Required action -
Across the listing, how many lines contain "public"? The reply is the number alone.

Information -
::::::::

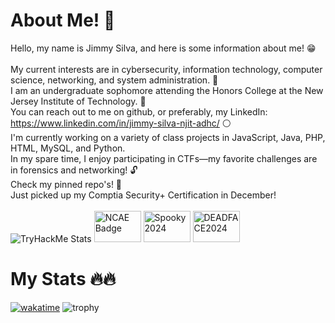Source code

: # About Me! 👋 #

Hello, my name is Jimmy Silva, and here is some information about me! 😁 <br><br> 
My current interests are in cybersecurity, information technology, computer science, networking, and system administration. 💯<br>
I am an undergraduate sophomore attending the Honors College at the New Jersey Institute of Technology. 👑<br>
You can reach out to me on github, or preferably, my LinkedIn: https://www.linkedin.com/in/jimmy-silva-njit-adhc/ ⚪<br>
I'm currently working on a variety of class projects in JavaScript, Java, PHP, HTML, MySQL, and Python. <br>
In my spare time, I enjoy participating in CTFs—my favorite challenges are in forensics and networking!  🔓 <br>
Check my pinned repo's! 👀 <br>
Just picked up my Comptia Security+ Certification in December!<br><br>
![TryHackMe Stats](https://tryhackme-badges.s3.amazonaws.com/jimmySilva.png)
<img src="https://api.badgr.io/public/assertions/tiYU3xEGQliluy9YhIyjkQ/image" alt="NCAE Badge" width="75" height="50">
<img src="https://api.badgr.io/public/assertions/Qnc4DXKvTlG1D5R_oZ7a7Q/image" alt="Spooky2024" width="75" height="50">
<img src="https://api.badgr.io/public/assertions/vYFN80vATLOm9WCfo90OZQ/image" alt="DEADFACE2024" width="75" height="50">

# My Stats 🔥🔥 #
[![wakatime](https://wakatime.com/badge/github/jnsnjit/jnsnjit.svg)](https://wakatime.com/badge/github/jnsnjit/jnsnjit)
![trophy](https://github-profile-trophy.vercel.app/?username=ryo-ma&theme=matrix)
<!--**jnsnjit/jnsnjit** is a ✨ _special_ ✨ repository because its `README.md` (this file) appears on your GitHub profile. --!>

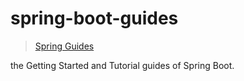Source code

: 

spring-boot-guides
======
> [Spring Guides](https://spring.io/guides)

the Getting Started and Tutorial guides of Spring Boot.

::::::::

Result for this exercise -
3